Entries provided:
____________

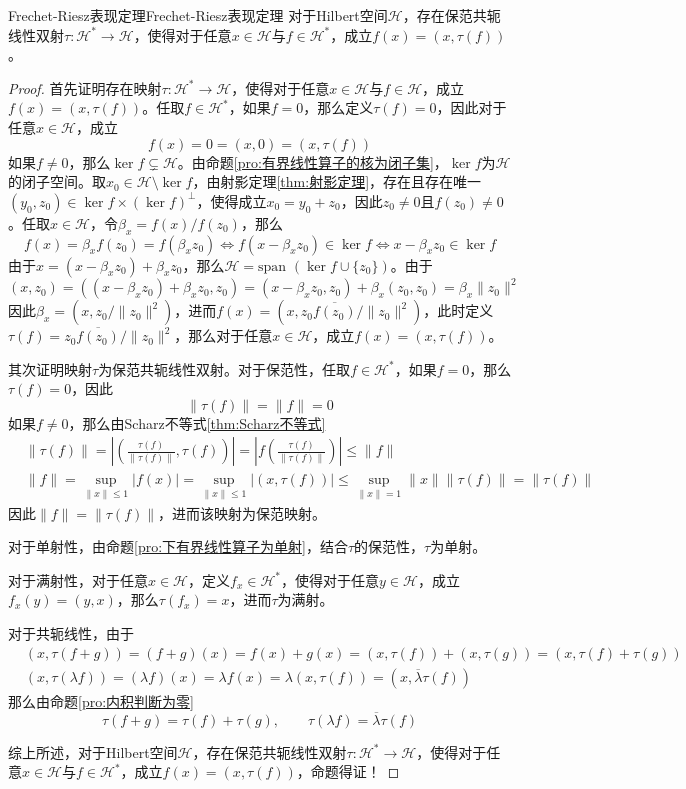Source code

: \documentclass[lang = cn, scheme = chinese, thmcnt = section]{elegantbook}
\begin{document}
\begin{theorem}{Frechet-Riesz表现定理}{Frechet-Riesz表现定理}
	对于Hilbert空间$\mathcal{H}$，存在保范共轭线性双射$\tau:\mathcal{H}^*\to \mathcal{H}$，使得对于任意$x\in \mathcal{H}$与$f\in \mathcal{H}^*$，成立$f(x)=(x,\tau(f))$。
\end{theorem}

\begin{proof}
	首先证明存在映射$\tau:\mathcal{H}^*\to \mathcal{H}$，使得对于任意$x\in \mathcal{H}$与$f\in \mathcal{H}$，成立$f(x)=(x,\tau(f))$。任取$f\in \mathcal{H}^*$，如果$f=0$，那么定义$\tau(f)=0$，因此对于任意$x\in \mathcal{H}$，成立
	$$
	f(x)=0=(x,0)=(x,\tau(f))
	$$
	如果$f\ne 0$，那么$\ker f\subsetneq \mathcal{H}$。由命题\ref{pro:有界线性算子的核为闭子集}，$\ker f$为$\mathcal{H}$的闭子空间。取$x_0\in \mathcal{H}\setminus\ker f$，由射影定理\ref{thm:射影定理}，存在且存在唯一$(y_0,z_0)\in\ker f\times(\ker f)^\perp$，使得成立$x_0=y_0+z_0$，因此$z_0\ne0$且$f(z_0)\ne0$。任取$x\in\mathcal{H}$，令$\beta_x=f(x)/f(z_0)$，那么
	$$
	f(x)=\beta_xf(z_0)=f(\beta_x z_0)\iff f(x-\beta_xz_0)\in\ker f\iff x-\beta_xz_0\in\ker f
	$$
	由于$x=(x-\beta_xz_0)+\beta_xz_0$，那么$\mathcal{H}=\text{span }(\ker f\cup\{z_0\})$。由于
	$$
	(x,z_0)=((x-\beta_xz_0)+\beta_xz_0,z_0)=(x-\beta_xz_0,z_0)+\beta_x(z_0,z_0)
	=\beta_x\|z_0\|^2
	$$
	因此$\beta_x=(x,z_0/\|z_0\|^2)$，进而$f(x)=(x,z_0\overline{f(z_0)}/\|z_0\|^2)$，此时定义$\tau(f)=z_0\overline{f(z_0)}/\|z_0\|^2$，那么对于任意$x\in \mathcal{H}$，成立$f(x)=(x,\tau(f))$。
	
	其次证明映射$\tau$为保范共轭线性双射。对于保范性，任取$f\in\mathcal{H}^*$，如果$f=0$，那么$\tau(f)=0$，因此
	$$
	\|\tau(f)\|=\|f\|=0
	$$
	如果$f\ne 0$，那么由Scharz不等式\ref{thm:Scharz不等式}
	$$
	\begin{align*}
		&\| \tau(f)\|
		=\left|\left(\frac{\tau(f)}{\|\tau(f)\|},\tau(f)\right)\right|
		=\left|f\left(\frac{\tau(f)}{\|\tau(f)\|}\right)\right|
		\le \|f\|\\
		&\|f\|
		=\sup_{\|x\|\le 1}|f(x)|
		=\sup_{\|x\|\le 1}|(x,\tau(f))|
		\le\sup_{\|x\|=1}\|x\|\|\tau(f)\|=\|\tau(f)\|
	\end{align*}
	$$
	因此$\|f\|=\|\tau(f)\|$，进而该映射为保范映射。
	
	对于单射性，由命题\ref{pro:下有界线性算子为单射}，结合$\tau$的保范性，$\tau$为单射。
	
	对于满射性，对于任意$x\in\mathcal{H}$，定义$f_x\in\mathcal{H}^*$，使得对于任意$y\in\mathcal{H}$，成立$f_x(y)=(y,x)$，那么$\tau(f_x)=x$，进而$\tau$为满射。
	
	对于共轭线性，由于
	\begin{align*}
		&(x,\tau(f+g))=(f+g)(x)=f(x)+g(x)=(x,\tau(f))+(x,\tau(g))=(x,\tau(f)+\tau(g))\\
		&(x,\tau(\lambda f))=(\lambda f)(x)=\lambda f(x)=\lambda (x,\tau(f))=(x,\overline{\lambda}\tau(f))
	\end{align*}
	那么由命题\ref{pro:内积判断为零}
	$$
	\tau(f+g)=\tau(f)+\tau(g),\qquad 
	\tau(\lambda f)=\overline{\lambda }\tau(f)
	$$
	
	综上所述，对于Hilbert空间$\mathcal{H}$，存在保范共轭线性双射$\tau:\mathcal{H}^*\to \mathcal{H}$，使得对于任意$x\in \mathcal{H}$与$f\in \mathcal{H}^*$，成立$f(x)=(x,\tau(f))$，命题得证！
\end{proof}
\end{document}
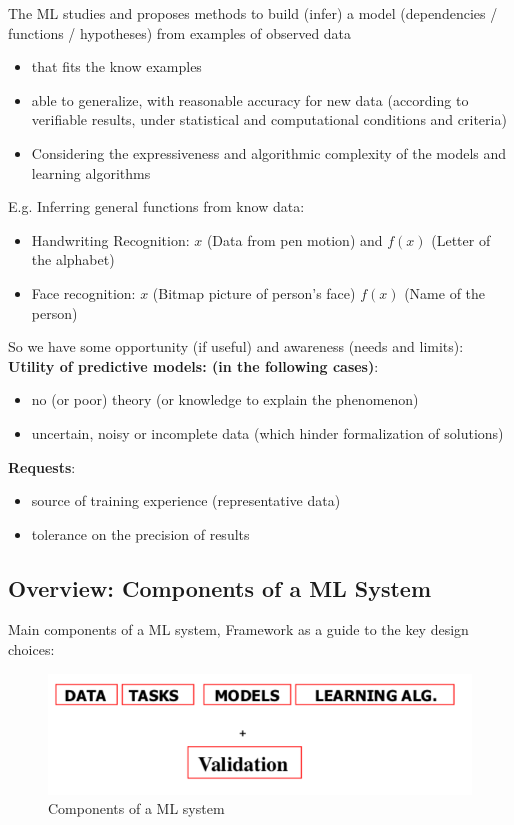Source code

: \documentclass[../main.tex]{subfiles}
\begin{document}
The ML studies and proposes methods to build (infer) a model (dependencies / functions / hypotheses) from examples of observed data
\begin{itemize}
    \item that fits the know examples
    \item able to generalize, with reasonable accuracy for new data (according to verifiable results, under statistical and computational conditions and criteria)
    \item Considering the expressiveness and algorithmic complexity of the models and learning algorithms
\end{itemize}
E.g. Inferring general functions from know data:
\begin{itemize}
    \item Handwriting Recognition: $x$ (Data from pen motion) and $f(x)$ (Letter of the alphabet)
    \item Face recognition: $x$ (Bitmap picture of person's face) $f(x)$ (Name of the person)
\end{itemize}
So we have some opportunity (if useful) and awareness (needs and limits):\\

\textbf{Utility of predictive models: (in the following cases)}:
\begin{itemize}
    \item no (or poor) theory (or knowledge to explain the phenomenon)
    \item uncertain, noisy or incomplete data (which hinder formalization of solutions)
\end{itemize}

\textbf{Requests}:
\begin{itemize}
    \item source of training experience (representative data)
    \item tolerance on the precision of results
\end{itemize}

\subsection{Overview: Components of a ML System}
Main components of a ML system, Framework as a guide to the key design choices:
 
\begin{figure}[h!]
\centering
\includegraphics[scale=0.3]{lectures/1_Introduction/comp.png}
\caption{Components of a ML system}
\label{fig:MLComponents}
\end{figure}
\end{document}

____________

Work order:
Give back every entry in full, exactly as written, with no picture included.

Reply to the exercise:
Source code

: \documentclass[lang = cn, scheme = chinese, thmcnt = section]{elegantbook}
\begin{document}
\begin{theorem}{Frechet-Riesz表现定理}{Frechet-Riesz表现定理}
	对于Hilbert空间$\mathcal{H}$，存在保范共轭线性双射$\tau:\mathcal{H}^*\to \mathcal{H}$，使得对于任意$x\in \mathcal{H}$与$f\in \mathcal{H}^*$，成立$f(x)=(x,\tau(f))$。
\end{theorem}

\begin{proof}
	首先证明存在映射$\tau:\mathcal{H}^*\to \mathcal{H}$，使得对于任意$x\in \mathcal{H}$与$f\in \mathcal{H}$，成立$f(x)=(x,\tau(f))$。任取$f\in \mathcal{H}^*$，如果$f=0$，那么定义$\tau(f)=0$，因此对于任意$x\in \mathcal{H}$，成立
	$$
	f(x)=0=(x,0)=(x,\tau(f))
	$$
	如果$f\ne 0$，那么$\ker f\subsetneq \mathcal{H}$。由命题\ref{pro:有界线性算子的核为闭子集}，$\ker f$为$\mathcal{H}$的闭子空间。取$x_0\in \mathcal{H}\setminus\ker f$，由射影定理\ref{thm:射影定理}，存在且存在唯一$(y_0,z_0)\in\ker f\times(\ker f)^\perp$，使得成立$x_0=y_0+z_0$，因此$z_0\ne0$且$f(z_0)\ne0$。任取$x\in\mathcal{H}$，令$\beta_x=f(x)/f(z_0)$，那么
	$$
	f(x)=\beta_xf(z_0)=f(\beta_x z_0)\iff f(x-\beta_xz_0)\in\ker f\iff x-\beta_xz_0\in\ker f
	$$
	由于$x=(x-\beta_xz_0)+\beta_xz_0$，那么$\mathcal{H}=\text{span }(\ker f\cup\{z_0\})$。由于
	$$
	(x,z_0)=((x-\beta_xz_0)+\beta_xz_0,z_0)=(x-\beta_xz_0,z_0)+\beta_x(z_0,z_0)
	=\beta_x\|z_0\|^2
	$$
	因此$\beta_x=(x,z_0/\|z_0\|^2)$，进而$f(x)=(x,z_0\overline{f(z_0)}/\|z_0\|^2)$，此时定义$\tau(f)=z_0\overline{f(z_0)}/\|z_0\|^2$，那么对于任意$x\in \mathcal{H}$，成立$f(x)=(x,\tau(f))$。
	
	其次证明映射$\tau$为保范共轭线性双射。对于保范性，任取$f\in\mathcal{H}^*$，如果$f=0$，那么$\tau(f)=0$，因此
	$$
	\|\tau(f)\|=\|f\|=0
	$$
	如果$f\ne 0$，那么由Scharz不等式\ref{thm:Scharz不等式}
	$$
	\begin{align*}
		&\| \tau(f)\|
		=\left|\left(\frac{\tau(f)}{\|\tau(f)\|},\tau(f)\right)\right|
		=\left|f\left(\frac{\tau(f)}{\|\tau(f)\|}\right)\right|
		\le \|f\|\\
		&\|f\|
		=\sup_{\|x\|\le 1}|f(x)|
		=\sup_{\|x\|\le 1}|(x,\tau(f))|
		\le\sup_{\|x\|=1}\|x\|\|\tau(f)\|=\|\tau(f)\|
	\end{align*}
	$$
	因此$\|f\|=\|\tau(f)\|$，进而该映射为保范映射。
	
	对于单射性，由命题\ref{pro:下有界线性算子为单射}，结合$\tau$的保范性，$\tau$为单射。
	
	对于满射性，对于任意$x\in\mathcal{H}$，定义$f_x\in\mathcal{H}^*$，使得对于任意$y\in\mathcal{H}$，成立$f_x(y)=(y,x)$，那么$\tau(f_x)=x$，进而$\tau$为满射。
	
	对于共轭线性，由于
	\begin{align*}
		&(x,\tau(f+g))=(f+g)(x)=f(x)+g(x)=(x,\tau(f))+(x,\tau(g))=(x,\tau(f)+\tau(g))\\
		&(x,\tau(\lambda f))=(\lambda f)(x)=\lambda f(x)=\lambda (x,\tau(f))=(x,\overline{\lambda}\tau(f))
	\end{align*}
	那么由命题\ref{pro:内积判断为零}
	$$
	\tau(f+g)=\tau(f)+\tau(g),\qquad 
	\tau(\lambda f)=\overline{\lambda }\tau(f)
	$$
	
	综上所述，对于Hilbert空间$\mathcal{H}$，存在保范共轭线性双射$\tau:\mathcal{H}^*\to \mathcal{H}$，使得对于任意$x\in \mathcal{H}$与$f\in \mathcal{H}^*$，成立$f(x)=(x,\tau(f))$，命题得证！
\end{proof}
\end{document}
Source code

: \documentclass[../main.tex]{subfiles}
\begin{document}
The ML studies and proposes methods to build (infer) a model (dependencies / functions / hypotheses) from examples of observed data
\begin{itemize}
    \item that fits the know examples
    \item able to generalize, with reasonable accuracy for new data (according to verifiable results, under statistical and computational conditions and criteria)
    \item Considering the expressiveness and algorithmic complexity of the models and learning algorithms
\end{itemize}
E.g. Inferring general functions from know data:
\begin{itemize}
    \item Handwriting Recognition: $x$ (Data from pen motion) and $f(x)$ (Letter of the alphabet)
    \item Face recognition: $x$ (Bitmap picture of person's face) $f(x)$ (Name of the person)
\end{itemize}
So we have some opportunity (if useful) and awareness (needs and limits):\\

\textbf{Utility of predictive models: (in the following cases)}:
\begin{itemize}
    \item no (or poor) theory (or knowledge to explain the phenomenon)
    \item uncertain, noisy or incomplete data (which hinder formalization of solutions)
\end{itemize}

\textbf{Requests}:
\begin{itemize}
    \item source of training experience (representative data)
    \item tolerance on the precision of results
\end{itemize}

\subsection{Overview: Components of a ML System}
Main components of a ML system, Framework as a guide to the key design choices:
 
\begin{figure}[h!]
\centering
\includegraphics[scale=0.3]{lectures/1_Introduction/comp.png}
\caption{Components of a ML system}
\label{fig:MLComponents}
\end{figure}
\end{document}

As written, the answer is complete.